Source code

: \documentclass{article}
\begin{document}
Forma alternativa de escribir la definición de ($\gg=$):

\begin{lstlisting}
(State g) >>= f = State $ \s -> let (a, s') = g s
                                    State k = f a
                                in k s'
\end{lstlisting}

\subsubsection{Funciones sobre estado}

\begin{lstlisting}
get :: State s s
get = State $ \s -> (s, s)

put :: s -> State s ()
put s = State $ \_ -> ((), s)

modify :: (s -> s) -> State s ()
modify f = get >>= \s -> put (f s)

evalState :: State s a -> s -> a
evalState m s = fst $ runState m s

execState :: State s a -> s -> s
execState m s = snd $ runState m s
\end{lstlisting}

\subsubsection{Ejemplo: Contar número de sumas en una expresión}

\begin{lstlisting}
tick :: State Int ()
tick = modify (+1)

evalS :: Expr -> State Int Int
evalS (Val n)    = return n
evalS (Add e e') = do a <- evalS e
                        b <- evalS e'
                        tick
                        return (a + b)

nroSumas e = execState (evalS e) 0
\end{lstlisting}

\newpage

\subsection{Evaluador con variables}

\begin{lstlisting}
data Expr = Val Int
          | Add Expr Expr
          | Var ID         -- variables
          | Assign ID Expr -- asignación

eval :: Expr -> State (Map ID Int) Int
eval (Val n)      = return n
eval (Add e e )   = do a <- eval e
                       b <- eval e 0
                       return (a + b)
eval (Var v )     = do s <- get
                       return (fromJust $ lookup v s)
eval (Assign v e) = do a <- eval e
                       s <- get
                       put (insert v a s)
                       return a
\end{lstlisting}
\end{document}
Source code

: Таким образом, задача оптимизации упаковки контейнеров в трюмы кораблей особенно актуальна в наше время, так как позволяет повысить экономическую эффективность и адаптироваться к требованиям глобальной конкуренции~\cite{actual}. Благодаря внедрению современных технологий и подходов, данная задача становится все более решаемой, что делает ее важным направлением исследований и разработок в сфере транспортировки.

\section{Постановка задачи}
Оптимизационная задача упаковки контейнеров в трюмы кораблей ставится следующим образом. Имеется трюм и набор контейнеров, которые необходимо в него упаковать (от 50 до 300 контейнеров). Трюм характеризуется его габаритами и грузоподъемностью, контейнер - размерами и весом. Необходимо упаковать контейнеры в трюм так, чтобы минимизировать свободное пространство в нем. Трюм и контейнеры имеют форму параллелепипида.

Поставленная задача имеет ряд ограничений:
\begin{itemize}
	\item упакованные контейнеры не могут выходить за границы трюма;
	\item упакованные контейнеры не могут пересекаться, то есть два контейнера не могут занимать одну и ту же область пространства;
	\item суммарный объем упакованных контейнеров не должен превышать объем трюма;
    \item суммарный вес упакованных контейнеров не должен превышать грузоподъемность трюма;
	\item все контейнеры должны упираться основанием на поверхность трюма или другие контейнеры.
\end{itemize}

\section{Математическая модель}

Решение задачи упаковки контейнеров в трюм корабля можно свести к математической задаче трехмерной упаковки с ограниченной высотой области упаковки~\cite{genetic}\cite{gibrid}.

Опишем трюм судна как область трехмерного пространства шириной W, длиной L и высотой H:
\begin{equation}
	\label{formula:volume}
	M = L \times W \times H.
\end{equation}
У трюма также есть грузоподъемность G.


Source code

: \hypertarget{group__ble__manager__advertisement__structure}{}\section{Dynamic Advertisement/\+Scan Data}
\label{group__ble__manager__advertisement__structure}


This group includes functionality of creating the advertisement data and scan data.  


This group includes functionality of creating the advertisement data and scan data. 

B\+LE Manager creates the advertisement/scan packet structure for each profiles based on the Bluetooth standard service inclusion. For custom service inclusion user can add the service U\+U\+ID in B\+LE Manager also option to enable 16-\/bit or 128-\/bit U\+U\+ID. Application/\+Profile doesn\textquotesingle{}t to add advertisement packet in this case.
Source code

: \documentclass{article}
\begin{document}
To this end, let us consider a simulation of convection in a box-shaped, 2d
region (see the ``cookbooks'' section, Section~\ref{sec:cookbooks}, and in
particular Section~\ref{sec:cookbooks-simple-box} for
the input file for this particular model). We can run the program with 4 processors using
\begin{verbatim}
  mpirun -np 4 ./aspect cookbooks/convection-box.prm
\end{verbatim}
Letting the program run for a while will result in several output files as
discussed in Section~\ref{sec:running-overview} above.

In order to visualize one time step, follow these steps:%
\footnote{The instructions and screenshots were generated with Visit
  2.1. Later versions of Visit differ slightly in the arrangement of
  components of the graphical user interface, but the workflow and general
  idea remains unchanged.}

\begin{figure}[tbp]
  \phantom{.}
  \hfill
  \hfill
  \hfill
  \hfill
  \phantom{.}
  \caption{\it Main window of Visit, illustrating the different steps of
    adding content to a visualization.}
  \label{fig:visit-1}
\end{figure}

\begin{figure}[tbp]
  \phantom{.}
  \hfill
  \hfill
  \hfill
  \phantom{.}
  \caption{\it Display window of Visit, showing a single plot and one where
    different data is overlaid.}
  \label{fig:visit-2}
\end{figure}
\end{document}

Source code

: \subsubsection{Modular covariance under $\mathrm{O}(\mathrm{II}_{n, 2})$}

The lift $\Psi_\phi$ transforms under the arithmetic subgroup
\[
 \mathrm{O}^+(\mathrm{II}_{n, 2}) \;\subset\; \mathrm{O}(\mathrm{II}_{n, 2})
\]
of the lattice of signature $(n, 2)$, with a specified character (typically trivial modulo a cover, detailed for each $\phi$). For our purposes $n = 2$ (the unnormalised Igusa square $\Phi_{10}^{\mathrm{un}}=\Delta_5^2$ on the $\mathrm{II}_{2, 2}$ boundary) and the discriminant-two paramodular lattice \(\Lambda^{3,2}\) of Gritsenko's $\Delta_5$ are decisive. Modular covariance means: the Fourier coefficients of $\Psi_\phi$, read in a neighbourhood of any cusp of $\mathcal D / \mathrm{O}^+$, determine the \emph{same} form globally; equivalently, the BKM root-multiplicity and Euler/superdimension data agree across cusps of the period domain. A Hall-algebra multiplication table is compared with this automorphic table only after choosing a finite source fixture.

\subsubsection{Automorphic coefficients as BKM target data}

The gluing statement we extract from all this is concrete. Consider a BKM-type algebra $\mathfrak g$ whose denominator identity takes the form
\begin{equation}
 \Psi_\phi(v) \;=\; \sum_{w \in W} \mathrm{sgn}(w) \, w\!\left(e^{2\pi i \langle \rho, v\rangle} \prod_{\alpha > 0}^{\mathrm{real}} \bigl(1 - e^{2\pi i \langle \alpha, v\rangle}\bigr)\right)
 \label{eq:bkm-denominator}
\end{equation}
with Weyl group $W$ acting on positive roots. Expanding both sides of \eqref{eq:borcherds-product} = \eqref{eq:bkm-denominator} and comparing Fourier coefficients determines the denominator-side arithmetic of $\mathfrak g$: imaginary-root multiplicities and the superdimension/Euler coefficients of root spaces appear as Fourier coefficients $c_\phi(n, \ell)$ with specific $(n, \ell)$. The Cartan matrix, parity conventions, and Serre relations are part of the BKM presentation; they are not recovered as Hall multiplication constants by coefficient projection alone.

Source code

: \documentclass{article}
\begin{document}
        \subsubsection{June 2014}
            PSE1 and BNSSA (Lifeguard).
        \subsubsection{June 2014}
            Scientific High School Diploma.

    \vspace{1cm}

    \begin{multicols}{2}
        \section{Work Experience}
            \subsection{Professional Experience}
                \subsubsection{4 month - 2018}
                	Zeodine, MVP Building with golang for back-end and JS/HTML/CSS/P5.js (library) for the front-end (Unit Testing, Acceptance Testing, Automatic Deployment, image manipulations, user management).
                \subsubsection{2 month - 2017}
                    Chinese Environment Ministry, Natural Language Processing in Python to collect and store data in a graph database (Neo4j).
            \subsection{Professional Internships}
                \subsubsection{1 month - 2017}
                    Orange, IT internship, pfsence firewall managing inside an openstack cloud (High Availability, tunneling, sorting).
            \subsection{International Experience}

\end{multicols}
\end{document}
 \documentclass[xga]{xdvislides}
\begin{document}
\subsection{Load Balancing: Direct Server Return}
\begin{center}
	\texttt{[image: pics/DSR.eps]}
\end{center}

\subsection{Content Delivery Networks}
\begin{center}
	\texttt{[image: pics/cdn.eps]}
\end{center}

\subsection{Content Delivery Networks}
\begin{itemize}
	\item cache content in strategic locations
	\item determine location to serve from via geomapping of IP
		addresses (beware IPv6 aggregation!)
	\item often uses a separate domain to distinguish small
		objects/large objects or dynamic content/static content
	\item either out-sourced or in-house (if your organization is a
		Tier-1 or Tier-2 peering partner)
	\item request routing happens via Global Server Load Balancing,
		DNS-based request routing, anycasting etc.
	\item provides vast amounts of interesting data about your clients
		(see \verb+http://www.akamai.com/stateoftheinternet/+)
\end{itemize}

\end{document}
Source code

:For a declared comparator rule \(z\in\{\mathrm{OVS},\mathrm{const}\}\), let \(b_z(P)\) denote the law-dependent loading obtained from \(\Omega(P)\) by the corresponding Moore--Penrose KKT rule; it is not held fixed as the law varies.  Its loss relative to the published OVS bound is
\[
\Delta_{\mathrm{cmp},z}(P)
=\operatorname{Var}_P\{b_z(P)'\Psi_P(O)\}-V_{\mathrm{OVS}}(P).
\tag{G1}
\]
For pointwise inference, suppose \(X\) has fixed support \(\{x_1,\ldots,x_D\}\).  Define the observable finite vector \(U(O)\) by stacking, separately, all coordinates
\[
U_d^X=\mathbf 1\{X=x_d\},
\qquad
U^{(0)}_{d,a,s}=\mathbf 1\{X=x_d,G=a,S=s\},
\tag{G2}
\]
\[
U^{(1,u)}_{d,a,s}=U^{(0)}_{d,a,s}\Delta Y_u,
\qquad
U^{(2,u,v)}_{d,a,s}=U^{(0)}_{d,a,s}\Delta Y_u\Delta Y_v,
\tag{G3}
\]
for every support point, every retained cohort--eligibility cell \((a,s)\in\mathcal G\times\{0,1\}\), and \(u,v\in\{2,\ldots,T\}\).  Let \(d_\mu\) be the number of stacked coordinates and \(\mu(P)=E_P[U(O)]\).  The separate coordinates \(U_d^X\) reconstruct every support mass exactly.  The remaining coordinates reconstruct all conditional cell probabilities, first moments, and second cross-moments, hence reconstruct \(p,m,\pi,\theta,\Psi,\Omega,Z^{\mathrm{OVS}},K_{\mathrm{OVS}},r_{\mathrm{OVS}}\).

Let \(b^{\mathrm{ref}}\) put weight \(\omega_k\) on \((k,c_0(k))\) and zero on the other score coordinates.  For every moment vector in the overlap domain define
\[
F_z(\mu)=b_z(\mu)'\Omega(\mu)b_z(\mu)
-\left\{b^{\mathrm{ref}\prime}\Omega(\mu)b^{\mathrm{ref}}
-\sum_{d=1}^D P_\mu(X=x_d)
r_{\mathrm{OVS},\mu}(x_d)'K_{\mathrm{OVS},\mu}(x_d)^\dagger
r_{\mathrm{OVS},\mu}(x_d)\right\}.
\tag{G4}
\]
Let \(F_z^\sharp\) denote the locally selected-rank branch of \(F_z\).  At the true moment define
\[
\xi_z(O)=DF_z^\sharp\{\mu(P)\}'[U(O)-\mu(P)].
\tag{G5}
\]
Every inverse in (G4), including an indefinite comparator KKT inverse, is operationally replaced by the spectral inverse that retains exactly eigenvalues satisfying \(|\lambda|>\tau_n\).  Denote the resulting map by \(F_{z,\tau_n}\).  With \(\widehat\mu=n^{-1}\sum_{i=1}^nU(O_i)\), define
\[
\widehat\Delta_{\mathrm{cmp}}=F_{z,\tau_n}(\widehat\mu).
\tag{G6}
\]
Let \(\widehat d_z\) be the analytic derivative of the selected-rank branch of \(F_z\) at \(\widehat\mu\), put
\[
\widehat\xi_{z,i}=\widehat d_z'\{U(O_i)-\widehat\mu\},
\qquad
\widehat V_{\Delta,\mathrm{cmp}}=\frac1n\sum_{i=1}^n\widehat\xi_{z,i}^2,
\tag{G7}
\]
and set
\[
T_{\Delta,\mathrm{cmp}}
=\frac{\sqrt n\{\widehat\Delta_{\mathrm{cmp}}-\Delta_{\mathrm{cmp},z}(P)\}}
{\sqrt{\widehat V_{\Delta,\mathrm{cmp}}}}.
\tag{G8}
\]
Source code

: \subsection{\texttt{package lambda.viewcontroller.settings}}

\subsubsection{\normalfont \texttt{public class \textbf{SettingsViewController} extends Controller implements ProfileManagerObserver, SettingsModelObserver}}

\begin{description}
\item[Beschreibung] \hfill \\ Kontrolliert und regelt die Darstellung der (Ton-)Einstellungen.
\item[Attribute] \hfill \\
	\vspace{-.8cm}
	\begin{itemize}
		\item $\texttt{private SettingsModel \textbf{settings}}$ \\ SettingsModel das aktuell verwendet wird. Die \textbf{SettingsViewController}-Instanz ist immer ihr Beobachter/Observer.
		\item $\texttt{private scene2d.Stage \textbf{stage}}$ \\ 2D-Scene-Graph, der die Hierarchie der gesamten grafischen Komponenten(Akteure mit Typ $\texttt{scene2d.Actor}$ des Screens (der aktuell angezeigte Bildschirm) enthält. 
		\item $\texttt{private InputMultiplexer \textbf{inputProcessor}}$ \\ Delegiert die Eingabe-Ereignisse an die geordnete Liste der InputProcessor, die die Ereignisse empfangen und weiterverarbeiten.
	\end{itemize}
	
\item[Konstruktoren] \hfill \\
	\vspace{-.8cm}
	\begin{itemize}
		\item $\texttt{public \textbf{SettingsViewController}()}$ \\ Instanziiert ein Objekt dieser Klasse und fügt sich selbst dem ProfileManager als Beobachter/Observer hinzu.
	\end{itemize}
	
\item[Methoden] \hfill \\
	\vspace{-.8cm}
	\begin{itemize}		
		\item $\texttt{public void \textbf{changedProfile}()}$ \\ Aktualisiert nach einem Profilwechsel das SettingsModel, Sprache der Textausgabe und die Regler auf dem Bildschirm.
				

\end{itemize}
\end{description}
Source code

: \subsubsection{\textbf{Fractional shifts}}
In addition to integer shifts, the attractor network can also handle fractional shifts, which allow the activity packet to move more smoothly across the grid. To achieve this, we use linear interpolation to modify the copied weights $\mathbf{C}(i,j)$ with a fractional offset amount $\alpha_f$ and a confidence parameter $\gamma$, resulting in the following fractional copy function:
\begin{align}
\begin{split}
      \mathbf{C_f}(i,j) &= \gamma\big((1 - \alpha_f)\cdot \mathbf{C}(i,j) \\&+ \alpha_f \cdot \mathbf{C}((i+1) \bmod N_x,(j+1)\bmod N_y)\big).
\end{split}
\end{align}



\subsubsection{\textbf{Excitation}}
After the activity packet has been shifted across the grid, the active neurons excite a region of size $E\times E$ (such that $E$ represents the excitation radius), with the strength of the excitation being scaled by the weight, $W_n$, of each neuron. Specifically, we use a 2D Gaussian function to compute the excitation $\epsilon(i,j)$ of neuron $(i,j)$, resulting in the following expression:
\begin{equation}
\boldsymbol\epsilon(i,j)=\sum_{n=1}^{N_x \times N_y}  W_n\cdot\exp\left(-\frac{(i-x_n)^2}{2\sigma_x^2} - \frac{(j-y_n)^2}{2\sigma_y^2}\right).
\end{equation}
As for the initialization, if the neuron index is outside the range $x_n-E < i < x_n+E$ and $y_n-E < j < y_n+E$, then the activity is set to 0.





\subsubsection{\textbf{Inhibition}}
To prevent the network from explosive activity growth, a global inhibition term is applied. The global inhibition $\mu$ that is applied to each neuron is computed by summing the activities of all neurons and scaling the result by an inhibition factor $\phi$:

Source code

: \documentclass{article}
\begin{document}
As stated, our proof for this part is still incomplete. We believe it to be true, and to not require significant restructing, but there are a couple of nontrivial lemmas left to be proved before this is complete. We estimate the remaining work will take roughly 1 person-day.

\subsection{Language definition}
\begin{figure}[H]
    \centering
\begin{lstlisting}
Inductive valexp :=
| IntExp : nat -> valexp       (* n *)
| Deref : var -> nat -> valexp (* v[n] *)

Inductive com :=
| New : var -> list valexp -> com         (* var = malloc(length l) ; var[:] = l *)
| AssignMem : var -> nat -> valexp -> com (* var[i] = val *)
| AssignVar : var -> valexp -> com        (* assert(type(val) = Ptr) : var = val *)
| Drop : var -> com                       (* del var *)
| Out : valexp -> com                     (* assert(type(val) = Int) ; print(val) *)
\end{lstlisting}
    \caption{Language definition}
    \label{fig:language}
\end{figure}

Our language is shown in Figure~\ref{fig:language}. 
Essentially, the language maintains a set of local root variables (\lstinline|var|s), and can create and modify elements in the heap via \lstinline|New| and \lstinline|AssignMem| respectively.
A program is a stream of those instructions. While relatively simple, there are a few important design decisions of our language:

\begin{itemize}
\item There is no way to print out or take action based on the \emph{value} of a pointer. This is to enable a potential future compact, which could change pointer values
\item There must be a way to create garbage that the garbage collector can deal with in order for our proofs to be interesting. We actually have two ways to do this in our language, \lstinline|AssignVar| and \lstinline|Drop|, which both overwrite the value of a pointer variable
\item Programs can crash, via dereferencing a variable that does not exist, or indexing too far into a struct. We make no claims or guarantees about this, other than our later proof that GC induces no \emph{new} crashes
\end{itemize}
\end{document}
- - - -
### [Task description]
Which of the lines above include the word "true"? List those lines.

### [Exercise response]
Let \(F_z^\sharp\) denote the locally selected-rank branch of \(F_z\).  At the true moment define
As stated, our proof for this part is still incomplete. We believe it to be true, and to not require significant restructing, but there are a couple of nontrivial lemmas left to be proved before this is complete. We estimate the remaining work will take roughly 1 person-day.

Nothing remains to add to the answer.